Enhancement of Network Security through Machine Learning and Deep Learning Techniques: A Real-Time Intrusion Detection System
Bismaya Kanta Dash, Lipika Nanda, A. Sunil Mallik, Sagar Saggu, Prajwal Goit, Bikash Prasad Sah Teli · 2025
Developing a resilient intrusion detection system (IDS) is essential to strengthen network security against advanced cyber threats. This project leverages machine learning (ML) and deep learning (DL) techniques to create an IDS that surpasses traditional signature-based methods by detecting and mitigating attacks in real time. By analyzing abnormal patterns and recognizing attack signatures in network traffic, this system ensures a proactive defense mechanism.
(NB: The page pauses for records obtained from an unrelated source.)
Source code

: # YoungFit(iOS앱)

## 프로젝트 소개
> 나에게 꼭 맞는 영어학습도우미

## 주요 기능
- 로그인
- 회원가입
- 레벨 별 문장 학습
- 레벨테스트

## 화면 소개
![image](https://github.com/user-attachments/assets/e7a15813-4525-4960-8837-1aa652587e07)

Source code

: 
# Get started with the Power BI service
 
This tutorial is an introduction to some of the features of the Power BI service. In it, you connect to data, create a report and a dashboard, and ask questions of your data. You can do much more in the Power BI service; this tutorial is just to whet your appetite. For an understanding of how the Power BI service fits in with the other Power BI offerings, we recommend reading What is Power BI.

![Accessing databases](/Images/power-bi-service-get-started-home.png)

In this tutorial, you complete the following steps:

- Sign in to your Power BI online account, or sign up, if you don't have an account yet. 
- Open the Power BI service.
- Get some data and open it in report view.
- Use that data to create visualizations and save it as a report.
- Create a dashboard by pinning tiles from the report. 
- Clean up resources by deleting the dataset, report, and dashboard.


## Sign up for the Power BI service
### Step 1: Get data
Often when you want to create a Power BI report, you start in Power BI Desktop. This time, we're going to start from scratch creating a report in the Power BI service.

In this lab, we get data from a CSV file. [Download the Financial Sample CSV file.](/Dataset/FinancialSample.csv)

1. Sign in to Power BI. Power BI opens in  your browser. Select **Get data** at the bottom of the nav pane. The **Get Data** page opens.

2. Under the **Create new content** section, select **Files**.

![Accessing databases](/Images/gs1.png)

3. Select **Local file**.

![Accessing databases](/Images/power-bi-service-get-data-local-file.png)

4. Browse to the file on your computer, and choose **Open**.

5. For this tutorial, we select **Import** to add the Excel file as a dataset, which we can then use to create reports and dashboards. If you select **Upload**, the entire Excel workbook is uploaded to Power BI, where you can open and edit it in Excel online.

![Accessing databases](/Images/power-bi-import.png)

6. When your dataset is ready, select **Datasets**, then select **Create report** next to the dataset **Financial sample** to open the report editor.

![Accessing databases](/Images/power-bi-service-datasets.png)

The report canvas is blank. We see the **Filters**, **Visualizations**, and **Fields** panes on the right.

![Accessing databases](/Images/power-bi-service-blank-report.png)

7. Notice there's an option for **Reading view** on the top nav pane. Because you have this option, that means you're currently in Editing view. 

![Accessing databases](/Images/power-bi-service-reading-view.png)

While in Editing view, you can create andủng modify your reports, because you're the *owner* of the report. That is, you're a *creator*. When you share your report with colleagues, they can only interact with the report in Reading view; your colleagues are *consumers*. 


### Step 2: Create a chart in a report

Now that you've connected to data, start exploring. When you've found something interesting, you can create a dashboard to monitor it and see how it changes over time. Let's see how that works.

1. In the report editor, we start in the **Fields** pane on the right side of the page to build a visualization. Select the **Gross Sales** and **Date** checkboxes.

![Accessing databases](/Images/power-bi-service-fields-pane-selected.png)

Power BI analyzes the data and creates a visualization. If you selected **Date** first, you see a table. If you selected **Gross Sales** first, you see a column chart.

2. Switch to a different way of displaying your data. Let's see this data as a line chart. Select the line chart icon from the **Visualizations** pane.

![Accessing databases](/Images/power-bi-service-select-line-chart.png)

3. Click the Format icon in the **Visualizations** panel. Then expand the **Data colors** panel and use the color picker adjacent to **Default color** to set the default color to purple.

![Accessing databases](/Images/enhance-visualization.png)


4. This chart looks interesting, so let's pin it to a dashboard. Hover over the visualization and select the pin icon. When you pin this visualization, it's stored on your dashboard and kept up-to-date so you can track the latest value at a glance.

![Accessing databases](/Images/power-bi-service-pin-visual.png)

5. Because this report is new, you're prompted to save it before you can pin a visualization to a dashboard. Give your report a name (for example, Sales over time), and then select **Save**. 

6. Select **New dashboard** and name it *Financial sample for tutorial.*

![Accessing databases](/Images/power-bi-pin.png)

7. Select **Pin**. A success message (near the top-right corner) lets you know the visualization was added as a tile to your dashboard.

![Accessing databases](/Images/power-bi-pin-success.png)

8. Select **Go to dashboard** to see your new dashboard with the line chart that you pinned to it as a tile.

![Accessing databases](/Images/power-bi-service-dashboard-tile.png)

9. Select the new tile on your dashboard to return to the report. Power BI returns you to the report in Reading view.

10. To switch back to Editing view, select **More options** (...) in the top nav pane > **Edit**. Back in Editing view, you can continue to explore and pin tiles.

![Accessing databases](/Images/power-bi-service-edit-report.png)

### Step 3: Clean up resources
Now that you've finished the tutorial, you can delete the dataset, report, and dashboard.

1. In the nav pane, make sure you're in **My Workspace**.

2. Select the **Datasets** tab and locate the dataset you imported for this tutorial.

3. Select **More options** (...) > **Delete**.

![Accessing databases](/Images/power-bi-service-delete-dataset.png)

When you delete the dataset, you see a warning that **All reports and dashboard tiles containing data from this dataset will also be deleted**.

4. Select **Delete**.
Utilizing the KDD 1999 dataset, a comprehensive benchmark for network intrusion detection, the IDS incorporates models such as Support Vector Machines (SVM) and XGBoost (XGB) for high-precision classification and regression tasks. Data preprocessing techniques like Principal Component Analysis (PCA) and RobustScaler enhance scaling, while classifiers such as Decision Trees (DT), Random Forest(RF) and K-Nearest Neighbors (KNN) improve detection accuracy. Model performance is evaluated on metrics such as accuracy, precision and recall scores to ensure reliable detection of diverse intrusion types. By integrating ML and DL, this project demonstrates the power of scalable, real-time detection methods capable of identifying novel attack patterns, marking a significant advancement over static, traditional detection systems.